(INPUT DATA)

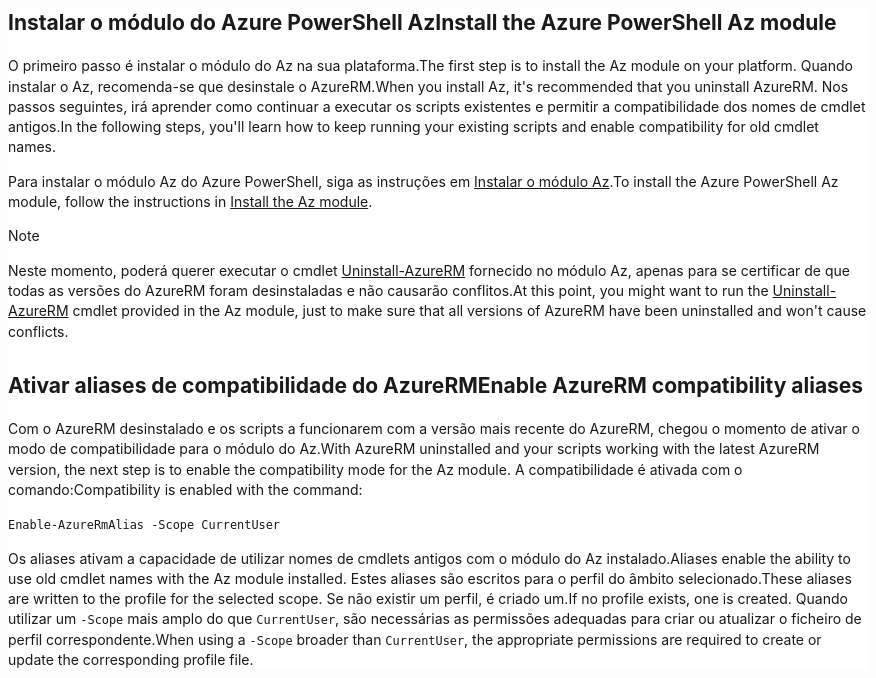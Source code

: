 ## <a name="install-the-azure-powershell-az-module"></a><span data-ttu-id="29bf8-123">Instalar o módulo do Azure PowerShell Az</span><span class="sxs-lookup"><span data-stu-id="29bf8-123">Install the Azure PowerShell Az module</span></span>

<span data-ttu-id="29bf8-124">O primeiro passo é instalar o módulo do Az na sua plataforma.</span><span class="sxs-lookup"><span data-stu-id="29bf8-124">The first step is to install the Az module on your platform.</span></span> <span data-ttu-id="29bf8-125">Quando instalar o Az, recomenda-se que desinstale o AzureRM.</span><span class="sxs-lookup"><span data-stu-id="29bf8-125">When you install Az, it's recommended that you uninstall AzureRM.</span></span> <span data-ttu-id="29bf8-126">Nos passos seguintes, irá aprender como continuar a executar os scripts existentes e permitir a compatibilidade dos nomes de cmdlet antigos.</span><span class="sxs-lookup"><span data-stu-id="29bf8-126">In the following steps, you'll learn how to keep running your existing scripts and enable compatibility for old cmdlet names.</span></span>

<span data-ttu-id="29bf8-127">Para instalar o módulo Az do Azure PowerShell, siga as instruções em [Instalar o módulo Az](install-az-ps.md).</span><span class="sxs-lookup"><span data-stu-id="29bf8-127">To install the Azure PowerShell Az module, follow the instructions in [Install the Az module](install-az-ps.md).</span></span>

> [!NOTE]
> <span data-ttu-id="29bf8-128">Neste momento, poderá querer executar o cmdlet [Uninstall-AzureRM](/powershell/module/az.accounts/uninstall-azurerm) fornecido no módulo Az, apenas para se certificar de que todas as versões do AzureRM foram desinstaladas e não causarão conflitos.</span><span class="sxs-lookup"><span data-stu-id="29bf8-128">At this point, you might want to run the [Uninstall-AzureRM](/powershell/module/az.accounts/uninstall-azurerm) cmdlet provided in the Az module, just to make sure that all versions of AzureRM have been uninstalled and won't cause conflicts.</span></span>

## <a name="enable-azurerm-compatibility-aliases"></a><span data-ttu-id="29bf8-129">Ativar aliases de compatibilidade do AzureRM</span><span class="sxs-lookup"><span data-stu-id="29bf8-129">Enable AzureRM compatibility aliases</span></span>

<span data-ttu-id="29bf8-130">Com o AzureRM desinstalado e os scripts a funcionarem com a versão mais recente do AzureRM, chegou o momento de ativar o modo de compatibilidade para o módulo do Az.</span><span class="sxs-lookup"><span data-stu-id="29bf8-130">With AzureRM uninstalled and your scripts working with the latest AzureRM version, the next step is to enable the compatibility mode for the Az module.</span></span> <span data-ttu-id="29bf8-131">A compatibilidade é ativada com o comando:</span><span class="sxs-lookup"><span data-stu-id="29bf8-131">Compatibility is enabled with the command:</span></span>

```powershell-interactive
Enable-AzureRmAlias -Scope CurrentUser
```

<span data-ttu-id="29bf8-132">Os aliases ativam a capacidade de utilizar nomes de cmdlets antigos com o módulo do Az instalado.</span><span class="sxs-lookup"><span data-stu-id="29bf8-132">Aliases enable the ability to use old cmdlet names with the Az module installed.</span></span> <span data-ttu-id="29bf8-133">Estes aliases são escritos para o perfil do âmbito selecionado.</span><span class="sxs-lookup"><span data-stu-id="29bf8-133">These aliases are written to the profile for the selected scope.</span></span> <span data-ttu-id="29bf8-134">Se não existir um perfil, é criado um.</span><span class="sxs-lookup"><span data-stu-id="29bf8-134">If no profile exists, one is created.</span></span>
<span data-ttu-id="29bf8-135">Quando utilizar um `-Scope` mais amplo do que `CurrentUser`, são necessárias as permissões adequadas para criar ou atualizar o ficheiro de perfil correspondente.</span><span class="sxs-lookup"><span data-stu-id="29bf8-135">When using a `-Scope` broader than `CurrentUser`, the appropriate permissions are required to create or update the corresponding profile file.</span></span>
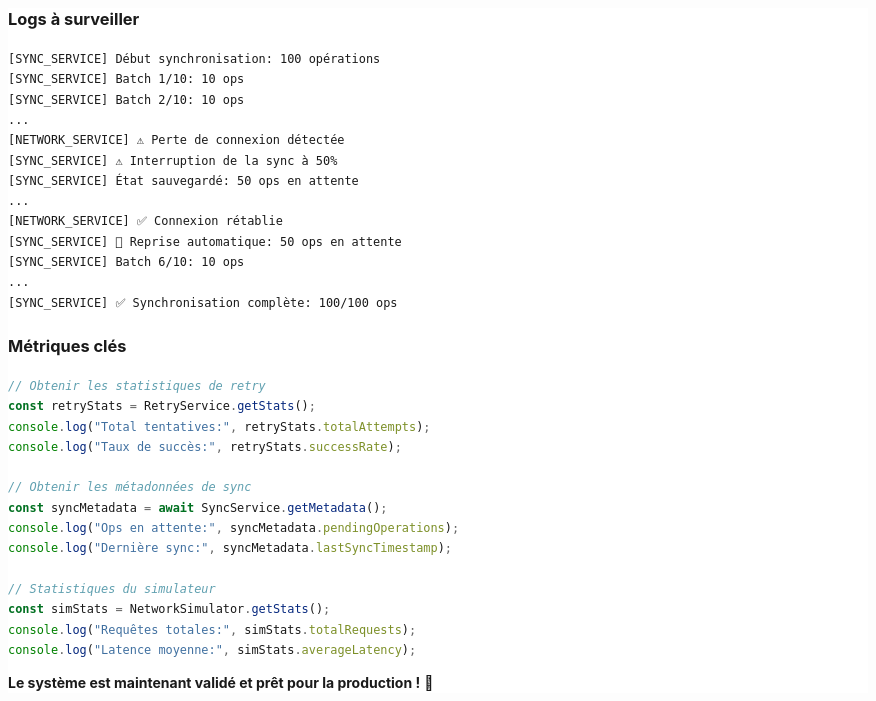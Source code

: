### Logs à surveiller

```
[SYNC_SERVICE] Début synchronisation: 100 opérations
[SYNC_SERVICE] Batch 1/10: 10 ops
[SYNC_SERVICE] Batch 2/10: 10 ops
...
[NETWORK_SERVICE] ⚠️ Perte de connexion détectée
[SYNC_SERVICE] ⚠️ Interruption de la sync à 50%
[SYNC_SERVICE] État sauvegardé: 50 ops en attente
...
[NETWORK_SERVICE] ✅ Connexion rétablie
[SYNC_SERVICE] 🔄 Reprise automatique: 50 ops en attente
[SYNC_SERVICE] Batch 6/10: 10 ops
...
[SYNC_SERVICE] ✅ Synchronisation complète: 100/100 ops
```

### Métriques clés

```typescript
// Obtenir les statistiques de retry
const retryStats = RetryService.getStats();
console.log("Total tentatives:", retryStats.totalAttempts);
console.log("Taux de succès:", retryStats.successRate);

// Obtenir les métadonnées de sync
const syncMetadata = await SyncService.getMetadata();
console.log("Ops en attente:", syncMetadata.pendingOperations);
console.log("Dernière sync:", syncMetadata.lastSyncTimestamp);

// Statistiques du simulateur
const simStats = NetworkSimulator.getStats();
console.log("Requêtes totales:", simStats.totalRequests);
console.log("Latence moyenne:", simStats.averageLatency);
```

**Le système est maintenant validé et prêt pour la production !** 🎉
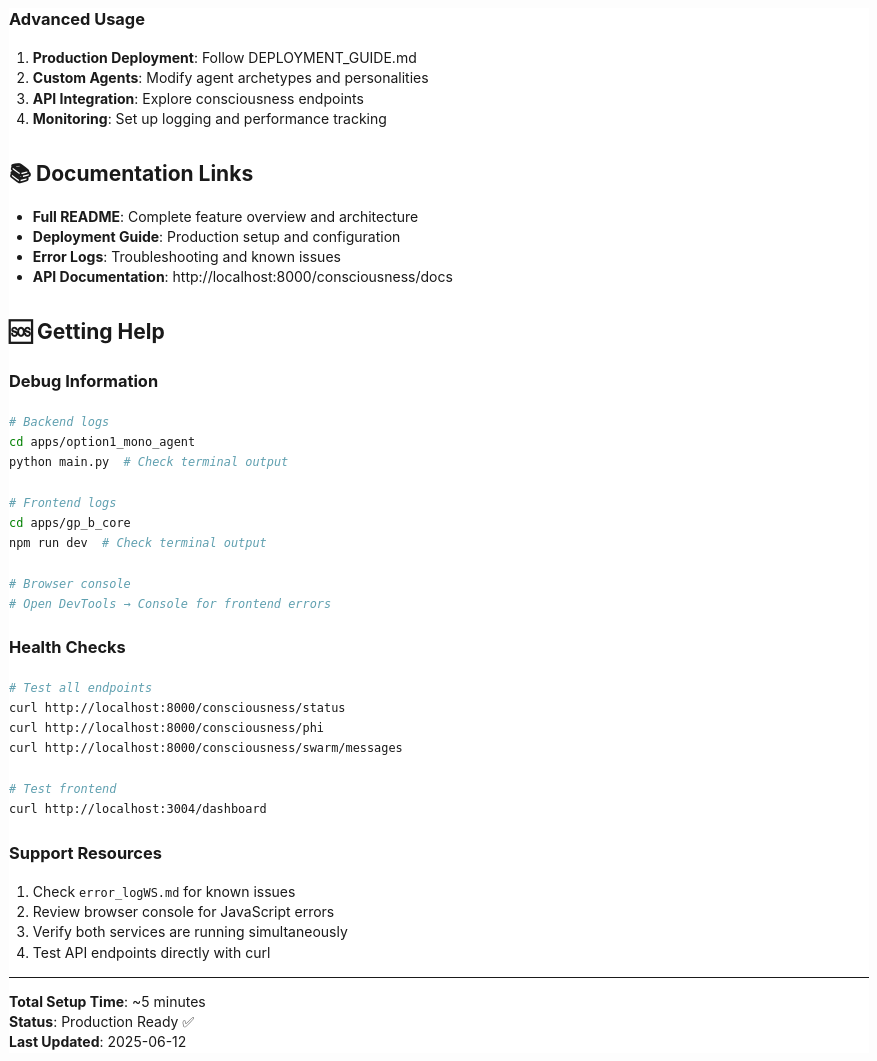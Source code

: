 ### Advanced Usage
1. **Production Deployment**: Follow DEPLOYMENT_GUIDE.md
2. **Custom Agents**: Modify agent archetypes and personalities
3. **API Integration**: Explore consciousness endpoints
4. **Monitoring**: Set up logging and performance tracking

## 📚 Documentation Links

- **Full README**: Complete feature overview and architecture
- **Deployment Guide**: Production setup and configuration
- **Error Logs**: Troubleshooting and known issues
- **API Documentation**: http://localhost:8000/consciousness/docs

## 🆘 Getting Help

### Debug Information
```bash
# Backend logs
cd apps/option1_mono_agent
python main.py  # Check terminal output

# Frontend logs
cd apps/gp_b_core
npm run dev  # Check terminal output

# Browser console
# Open DevTools → Console for frontend errors
```

### Health Checks
```bash
# Test all endpoints
curl http://localhost:8000/consciousness/status
curl http://localhost:8000/consciousness/phi
curl http://localhost:8000/consciousness/swarm/messages

# Test frontend
curl http://localhost:3004/dashboard
```

### Support Resources
1. Check `error_logWS.md` for known issues
2. Review browser console for JavaScript errors
3. Verify both services are running simultaneously
4. Test API endpoints directly with curl

---

**Total Setup Time**: ~5 minutes  
**Status**: Production Ready ✅  
**Last Updated**: 2025-06-12
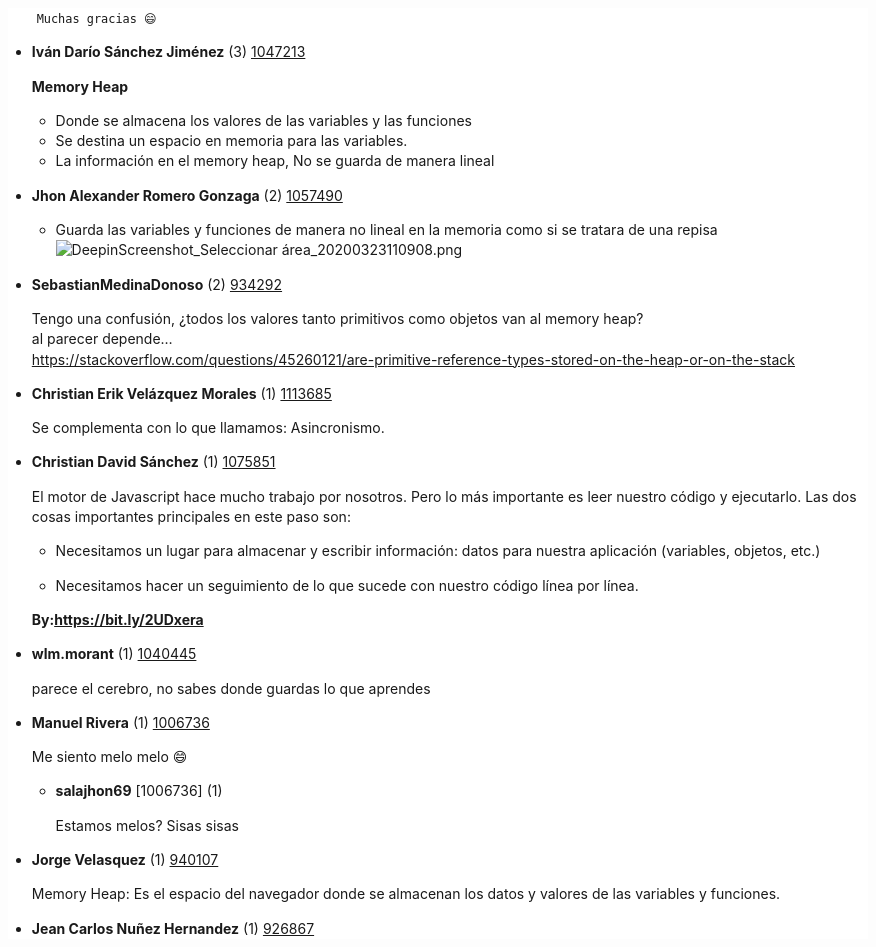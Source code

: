		Muchas gracias 😄

* **Iván Darío Sánchez Jiménez** (3) [1047213](https://platzi.com/comentario/1047213/) 

	 **Memory Heap**
	
	* Donde se almacena los valores de las variables y las funciones
	* Se destina un espacio en memoria para las variables.
	* La información en el memory heap, No se guarda de manera lineal
	
	

* **Jhon Alexander Romero Gonzaga** (2) [1057490](https://platzi.com/comentario/1057490/) 

	* Guarda las variables y funciones de manera no lineal en la memoria como si se tratara de una repisa  
	![DeepinScreenshot_Seleccionar área_20200323110908.png](https://static.platzi.com/media/user_upload/DeepinScreenshot_Seleccionar%20%C3%A1rea_20200323110908-435fffa6-c8d4-4b18-9e3d-3fd27b76f2a8.jpg)
	
	

* **SebastianMedinaDonoso** (2) [934292](https://platzi.com/comentario/934292/) 

	Tengo una confusión, ¿todos los valores tanto primitivos como objetos van al memory heap?  
	al parecer depende…  
	<https://stackoverflow.com/questions/45260121/are-primitive-reference-types-stored-on-the-heap-or-on-the-stack>

* **Christian Erik Velázquez Morales** (1) [1113685](https://platzi.com/comentario/1113685/) 

	Se complementa con lo que llamamos: Asincronismo.

* **Christian David Sánchez** (1) [1075851](https://platzi.com/comentario/1075851/) 

	El motor de Javascript hace mucho trabajo por nosotros. Pero lo más importante es leer nuestro código y ejecutarlo. Las dos cosas importantes principales en este paso son:
	
	* Necesitamos un lugar para almacenar y escribir información: datos para nuestra aplicación (variables, objetos, etc.)
	
	* Necesitamos hacer un seguimiento de lo que sucede con nuestro código línea por línea.
	
	
	
	
	**By:<https://bit.ly/2UDxera>**

* **wlm.morant** (1) [1040445](https://platzi.com/comentario/1040445/) 

	parece el cerebro, no sabes donde guardas lo que aprendes

* **Manuel Rivera** (1) [1006736](https://platzi.com/comentario/1006736/) 

	Me siento melo melo 😄

	* **salajhon69** [1006736] (1)

		Estamos melos? Sisas sisas

* **Jorge Velasquez** (1) [940107](https://platzi.com/comentario/940107/) 

	Memory Heap: Es el espacio del navegador donde se almacenan los datos y valores de las variables y funciones.

* **Jean Carlos Nuñez Hernandez** (1) [926867](https://platzi.com/comentario/926867/)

(End INPUT DATA)

> TASK DESCRIPTION
Count the lines in the entries where the string "simStats" appears, and report only the number.

> WORKED SOLUTION
3